Case ID: how-pr_4/html/0077-01.html
Source: Caselaw Access Project
Author: {"author": "Edmonds, Justice.", "license": "Public Domain", "url": "https://static.case.law/"}
Date Created: 2024-08-24T03:29:51.129683

SUPREME COURT.
    Lewis L. Squire agt. Joseph Elsworth and others.
    In an action on contract for the recovery of money only, where there is a failure to answer, the clerk, in ascertaining the amount the plaintiff is entitled to recover (under section 246 of the code,) should make and file with the judgment roll, a report of his finding; analogous to the former practice of making and filing reports upon assessment of damages.
    
      New York Special Term, August, 1849.
    —This is an action on contract for the recovery of money only, and the complaint is not sworn to. The question is, in what manner is plaintiff to obtain his judgment.
   Edmonds, Justice.

By section 246th of the amended code, the action not being on an instrument for the payment of money, but being on account for goods sold, the clerk is to ascertain the amount which the plaintiff is entitled to recover.

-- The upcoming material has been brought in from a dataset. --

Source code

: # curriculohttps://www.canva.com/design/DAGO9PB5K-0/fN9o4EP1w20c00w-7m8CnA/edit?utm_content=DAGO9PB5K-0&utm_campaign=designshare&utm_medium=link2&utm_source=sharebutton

This, however, is to be done by the clerk in due form. It will not do for him merely to take the oral examination of the party or his witness, and then insert the amount in the judgment roll. He must make .and file with the record a report of his finding, like the report on assessment under the former practice, so that the defendant may have some means of ascertaining what is the decision of the clerk in the premises, some means of correcting any errors into which he may fall. That report will be annexed to, and form a part of the record.

Any other practice than this will necessarily leave matters very much at loose ends, and may deprive parties of the power of correcting errors in the assessment.

The clerk is substituted for the former sheriff’s jury of inquiry; and there is no reason why he should not, as was formerly the practice, make a report of his decision between the parties.